(TASK BRIEF)
Select the lines of the records containing the word "metapopulation" and list them.

(RECORDS SHOWN)
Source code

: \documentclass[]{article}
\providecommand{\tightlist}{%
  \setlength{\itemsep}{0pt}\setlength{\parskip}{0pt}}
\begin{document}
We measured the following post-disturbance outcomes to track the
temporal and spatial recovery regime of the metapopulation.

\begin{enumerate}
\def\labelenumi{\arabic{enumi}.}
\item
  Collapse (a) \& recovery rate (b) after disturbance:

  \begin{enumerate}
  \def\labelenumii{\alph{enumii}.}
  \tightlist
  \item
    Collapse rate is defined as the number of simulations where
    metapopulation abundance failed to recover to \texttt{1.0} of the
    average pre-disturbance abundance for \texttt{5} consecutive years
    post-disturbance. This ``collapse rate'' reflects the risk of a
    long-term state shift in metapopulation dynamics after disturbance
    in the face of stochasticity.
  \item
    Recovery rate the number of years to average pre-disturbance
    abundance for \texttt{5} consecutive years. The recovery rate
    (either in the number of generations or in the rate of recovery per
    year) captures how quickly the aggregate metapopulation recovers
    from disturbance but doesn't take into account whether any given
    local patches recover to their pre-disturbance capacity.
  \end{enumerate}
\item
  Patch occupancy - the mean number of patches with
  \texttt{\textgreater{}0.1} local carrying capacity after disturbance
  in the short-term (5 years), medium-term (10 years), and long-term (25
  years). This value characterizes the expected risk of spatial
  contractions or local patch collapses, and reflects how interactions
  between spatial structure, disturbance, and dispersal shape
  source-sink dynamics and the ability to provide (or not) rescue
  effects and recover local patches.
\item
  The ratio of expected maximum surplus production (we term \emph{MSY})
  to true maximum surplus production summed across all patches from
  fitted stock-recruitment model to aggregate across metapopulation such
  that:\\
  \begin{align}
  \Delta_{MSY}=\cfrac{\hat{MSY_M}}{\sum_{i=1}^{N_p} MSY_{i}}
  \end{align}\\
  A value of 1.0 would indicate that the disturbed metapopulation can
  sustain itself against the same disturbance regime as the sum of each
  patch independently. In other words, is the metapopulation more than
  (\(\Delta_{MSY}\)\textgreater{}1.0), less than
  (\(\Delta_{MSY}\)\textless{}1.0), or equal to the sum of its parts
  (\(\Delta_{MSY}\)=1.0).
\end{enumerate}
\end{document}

(TASK ANSWER)
temporal and spatial recovery regime of the metapopulation.
    metapopulation abundance failed to recover to \texttt{1.0} of the
    long-term state shift in metapopulation dynamics after disturbance
    year) captures how quickly the aggregate metapopulation recovers
  fitted stock-recruitment model to aggregate across metapopulation such
  A value of 1.0 would indicate that the disturbed metapopulation can
  patch independently. In other words, is the metapopulation more than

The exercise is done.